Problem statement: Return all lines from the entries below in which the word "amlas" is present.

Entries taken from a collection:

----

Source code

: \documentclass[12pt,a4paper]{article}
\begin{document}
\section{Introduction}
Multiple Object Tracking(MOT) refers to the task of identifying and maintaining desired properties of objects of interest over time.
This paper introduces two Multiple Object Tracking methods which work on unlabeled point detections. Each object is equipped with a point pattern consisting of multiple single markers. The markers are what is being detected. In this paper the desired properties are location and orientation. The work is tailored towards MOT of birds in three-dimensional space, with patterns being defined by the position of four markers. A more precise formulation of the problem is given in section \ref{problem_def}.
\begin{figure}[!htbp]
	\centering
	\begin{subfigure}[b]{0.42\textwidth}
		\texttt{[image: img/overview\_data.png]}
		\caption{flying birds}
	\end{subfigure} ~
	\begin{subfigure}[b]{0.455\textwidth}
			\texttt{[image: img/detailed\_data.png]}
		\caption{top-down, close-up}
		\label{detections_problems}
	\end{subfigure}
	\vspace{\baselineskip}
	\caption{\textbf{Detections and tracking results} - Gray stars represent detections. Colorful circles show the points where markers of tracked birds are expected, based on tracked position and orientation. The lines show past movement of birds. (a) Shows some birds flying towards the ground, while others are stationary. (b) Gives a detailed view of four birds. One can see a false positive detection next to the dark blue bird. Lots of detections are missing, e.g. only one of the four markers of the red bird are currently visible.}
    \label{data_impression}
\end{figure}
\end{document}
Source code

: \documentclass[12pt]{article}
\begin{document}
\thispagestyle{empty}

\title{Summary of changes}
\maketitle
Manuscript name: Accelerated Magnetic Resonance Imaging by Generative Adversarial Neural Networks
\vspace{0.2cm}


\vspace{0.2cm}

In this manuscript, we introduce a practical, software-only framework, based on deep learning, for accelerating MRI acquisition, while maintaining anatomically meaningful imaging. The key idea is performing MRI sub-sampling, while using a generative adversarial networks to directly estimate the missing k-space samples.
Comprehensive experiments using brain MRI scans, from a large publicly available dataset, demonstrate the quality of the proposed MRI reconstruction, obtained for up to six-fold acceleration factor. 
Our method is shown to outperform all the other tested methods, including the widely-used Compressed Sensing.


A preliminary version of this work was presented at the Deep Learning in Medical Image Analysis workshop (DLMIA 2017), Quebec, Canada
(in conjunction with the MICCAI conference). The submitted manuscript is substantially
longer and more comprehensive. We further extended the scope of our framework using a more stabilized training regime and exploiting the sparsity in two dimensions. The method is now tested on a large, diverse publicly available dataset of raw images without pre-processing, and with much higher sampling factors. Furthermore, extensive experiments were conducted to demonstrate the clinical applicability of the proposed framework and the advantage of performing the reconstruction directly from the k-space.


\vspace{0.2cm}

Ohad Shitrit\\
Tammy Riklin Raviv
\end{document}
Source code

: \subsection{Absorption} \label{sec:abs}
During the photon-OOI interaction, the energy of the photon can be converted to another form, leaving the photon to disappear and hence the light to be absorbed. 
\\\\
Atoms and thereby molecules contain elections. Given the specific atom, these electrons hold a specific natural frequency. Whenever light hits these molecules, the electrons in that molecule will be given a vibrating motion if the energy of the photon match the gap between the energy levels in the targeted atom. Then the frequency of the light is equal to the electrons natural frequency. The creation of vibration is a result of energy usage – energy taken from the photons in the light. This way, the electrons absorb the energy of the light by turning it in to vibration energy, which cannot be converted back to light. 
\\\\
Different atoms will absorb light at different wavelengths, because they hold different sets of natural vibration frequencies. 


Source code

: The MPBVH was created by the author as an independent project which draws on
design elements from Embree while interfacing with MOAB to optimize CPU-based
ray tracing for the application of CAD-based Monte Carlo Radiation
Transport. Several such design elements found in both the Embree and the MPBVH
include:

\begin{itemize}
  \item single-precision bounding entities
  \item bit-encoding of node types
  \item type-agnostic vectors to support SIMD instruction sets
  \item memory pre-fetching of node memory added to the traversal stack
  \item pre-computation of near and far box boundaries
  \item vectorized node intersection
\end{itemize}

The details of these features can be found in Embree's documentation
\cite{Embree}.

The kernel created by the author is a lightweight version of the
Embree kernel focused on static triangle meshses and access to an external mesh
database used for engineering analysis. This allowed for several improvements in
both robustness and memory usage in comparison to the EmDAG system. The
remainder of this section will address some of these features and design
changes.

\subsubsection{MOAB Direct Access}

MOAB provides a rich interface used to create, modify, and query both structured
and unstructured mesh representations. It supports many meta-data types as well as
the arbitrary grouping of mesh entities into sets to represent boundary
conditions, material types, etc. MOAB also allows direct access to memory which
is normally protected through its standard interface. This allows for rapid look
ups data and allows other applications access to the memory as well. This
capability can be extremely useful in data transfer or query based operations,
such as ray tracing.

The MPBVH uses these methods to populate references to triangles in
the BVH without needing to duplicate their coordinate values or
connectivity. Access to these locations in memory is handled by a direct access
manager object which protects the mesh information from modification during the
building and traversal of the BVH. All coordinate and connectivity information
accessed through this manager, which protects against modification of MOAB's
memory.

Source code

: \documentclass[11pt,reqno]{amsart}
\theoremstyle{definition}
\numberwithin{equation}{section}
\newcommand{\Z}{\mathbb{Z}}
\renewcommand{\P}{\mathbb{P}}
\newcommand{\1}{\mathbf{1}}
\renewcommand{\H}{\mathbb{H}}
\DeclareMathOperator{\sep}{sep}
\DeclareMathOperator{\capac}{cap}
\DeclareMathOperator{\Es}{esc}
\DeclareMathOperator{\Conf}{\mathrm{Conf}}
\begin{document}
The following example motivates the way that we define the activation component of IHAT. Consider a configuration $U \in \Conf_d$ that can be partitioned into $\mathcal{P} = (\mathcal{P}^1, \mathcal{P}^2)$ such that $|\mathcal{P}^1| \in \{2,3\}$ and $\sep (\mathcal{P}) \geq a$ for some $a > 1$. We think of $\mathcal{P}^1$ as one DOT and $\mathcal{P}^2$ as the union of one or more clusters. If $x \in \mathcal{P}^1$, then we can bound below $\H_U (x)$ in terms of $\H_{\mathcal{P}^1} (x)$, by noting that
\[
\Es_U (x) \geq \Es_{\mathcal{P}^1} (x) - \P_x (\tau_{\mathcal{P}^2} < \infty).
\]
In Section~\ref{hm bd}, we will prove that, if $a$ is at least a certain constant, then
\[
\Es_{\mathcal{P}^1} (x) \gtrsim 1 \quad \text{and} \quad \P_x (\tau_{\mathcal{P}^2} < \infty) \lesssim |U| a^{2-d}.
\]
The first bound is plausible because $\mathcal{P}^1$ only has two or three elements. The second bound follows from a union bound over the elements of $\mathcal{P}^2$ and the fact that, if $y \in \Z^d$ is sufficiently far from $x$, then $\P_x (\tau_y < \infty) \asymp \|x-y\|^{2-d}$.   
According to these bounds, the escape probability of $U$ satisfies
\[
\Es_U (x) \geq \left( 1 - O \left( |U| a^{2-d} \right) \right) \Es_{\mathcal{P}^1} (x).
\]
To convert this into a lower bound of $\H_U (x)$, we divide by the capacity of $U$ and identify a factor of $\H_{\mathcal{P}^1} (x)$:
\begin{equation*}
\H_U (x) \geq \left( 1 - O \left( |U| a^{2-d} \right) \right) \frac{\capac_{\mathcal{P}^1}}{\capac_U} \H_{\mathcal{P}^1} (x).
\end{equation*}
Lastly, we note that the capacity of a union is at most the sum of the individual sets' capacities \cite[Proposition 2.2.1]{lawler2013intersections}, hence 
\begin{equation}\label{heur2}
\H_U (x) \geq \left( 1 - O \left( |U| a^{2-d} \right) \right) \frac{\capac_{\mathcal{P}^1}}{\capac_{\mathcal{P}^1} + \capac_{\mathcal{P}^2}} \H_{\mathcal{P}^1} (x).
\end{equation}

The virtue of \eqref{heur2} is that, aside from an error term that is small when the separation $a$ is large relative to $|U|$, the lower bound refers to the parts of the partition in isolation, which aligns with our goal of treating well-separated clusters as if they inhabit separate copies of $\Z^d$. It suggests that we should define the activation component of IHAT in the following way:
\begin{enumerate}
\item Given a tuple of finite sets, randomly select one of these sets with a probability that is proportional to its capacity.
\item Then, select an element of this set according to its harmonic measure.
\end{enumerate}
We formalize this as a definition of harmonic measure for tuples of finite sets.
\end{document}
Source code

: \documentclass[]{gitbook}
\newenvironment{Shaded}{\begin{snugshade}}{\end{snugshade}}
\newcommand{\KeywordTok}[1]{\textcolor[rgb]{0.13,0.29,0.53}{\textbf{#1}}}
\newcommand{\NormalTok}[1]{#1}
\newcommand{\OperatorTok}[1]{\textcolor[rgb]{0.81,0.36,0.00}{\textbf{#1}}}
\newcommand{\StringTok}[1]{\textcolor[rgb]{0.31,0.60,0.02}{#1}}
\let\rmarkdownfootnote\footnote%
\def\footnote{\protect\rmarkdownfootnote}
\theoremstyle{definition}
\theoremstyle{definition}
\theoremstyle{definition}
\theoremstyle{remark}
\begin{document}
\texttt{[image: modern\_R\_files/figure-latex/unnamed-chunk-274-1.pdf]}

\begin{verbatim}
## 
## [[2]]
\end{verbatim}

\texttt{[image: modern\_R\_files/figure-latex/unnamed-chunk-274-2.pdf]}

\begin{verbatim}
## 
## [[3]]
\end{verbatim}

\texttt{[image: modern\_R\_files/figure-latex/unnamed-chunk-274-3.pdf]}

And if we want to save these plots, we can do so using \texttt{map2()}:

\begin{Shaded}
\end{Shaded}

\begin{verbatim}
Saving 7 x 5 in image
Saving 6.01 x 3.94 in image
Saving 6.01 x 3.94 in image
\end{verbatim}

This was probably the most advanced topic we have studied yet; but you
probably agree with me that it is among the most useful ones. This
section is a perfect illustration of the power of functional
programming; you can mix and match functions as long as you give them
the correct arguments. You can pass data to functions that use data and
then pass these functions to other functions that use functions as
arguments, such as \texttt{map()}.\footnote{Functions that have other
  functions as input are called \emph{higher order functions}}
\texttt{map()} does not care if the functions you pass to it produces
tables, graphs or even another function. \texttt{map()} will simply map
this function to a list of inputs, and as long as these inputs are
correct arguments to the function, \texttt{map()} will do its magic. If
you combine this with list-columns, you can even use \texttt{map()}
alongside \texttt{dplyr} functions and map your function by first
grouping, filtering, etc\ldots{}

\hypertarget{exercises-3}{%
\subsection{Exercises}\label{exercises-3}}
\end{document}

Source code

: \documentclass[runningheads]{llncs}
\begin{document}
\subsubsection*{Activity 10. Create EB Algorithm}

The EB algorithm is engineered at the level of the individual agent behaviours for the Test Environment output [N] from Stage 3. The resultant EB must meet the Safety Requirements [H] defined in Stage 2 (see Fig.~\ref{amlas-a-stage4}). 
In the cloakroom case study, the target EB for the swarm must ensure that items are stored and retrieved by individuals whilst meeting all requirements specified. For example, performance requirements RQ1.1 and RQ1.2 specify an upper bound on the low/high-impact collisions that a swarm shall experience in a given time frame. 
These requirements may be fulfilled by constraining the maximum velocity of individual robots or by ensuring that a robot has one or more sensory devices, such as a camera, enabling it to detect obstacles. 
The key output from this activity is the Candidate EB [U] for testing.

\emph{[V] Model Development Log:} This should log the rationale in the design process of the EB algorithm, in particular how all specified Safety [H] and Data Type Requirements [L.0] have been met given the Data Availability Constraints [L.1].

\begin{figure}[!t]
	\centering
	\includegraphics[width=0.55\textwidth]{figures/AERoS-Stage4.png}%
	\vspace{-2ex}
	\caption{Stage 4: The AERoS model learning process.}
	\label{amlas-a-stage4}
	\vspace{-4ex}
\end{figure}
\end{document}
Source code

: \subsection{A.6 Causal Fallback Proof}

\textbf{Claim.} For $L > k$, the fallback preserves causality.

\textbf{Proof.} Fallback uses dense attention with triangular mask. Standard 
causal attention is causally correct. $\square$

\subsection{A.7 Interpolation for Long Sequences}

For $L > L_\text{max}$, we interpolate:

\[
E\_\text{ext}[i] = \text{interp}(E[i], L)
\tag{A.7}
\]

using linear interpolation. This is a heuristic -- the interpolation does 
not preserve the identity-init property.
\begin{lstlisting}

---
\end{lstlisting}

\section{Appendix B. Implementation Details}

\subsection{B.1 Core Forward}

----

Solved exercise:
The EB algorithm is engineered at the level of the individual agent behaviours for the Test Environment output [N] from Stage 3. The resultant EB must meet the Safety Requirements [H] defined in Stage 2 (see Fig.~\ref{amlas-a-stage4}). 
	\label{amlas-a-stage4}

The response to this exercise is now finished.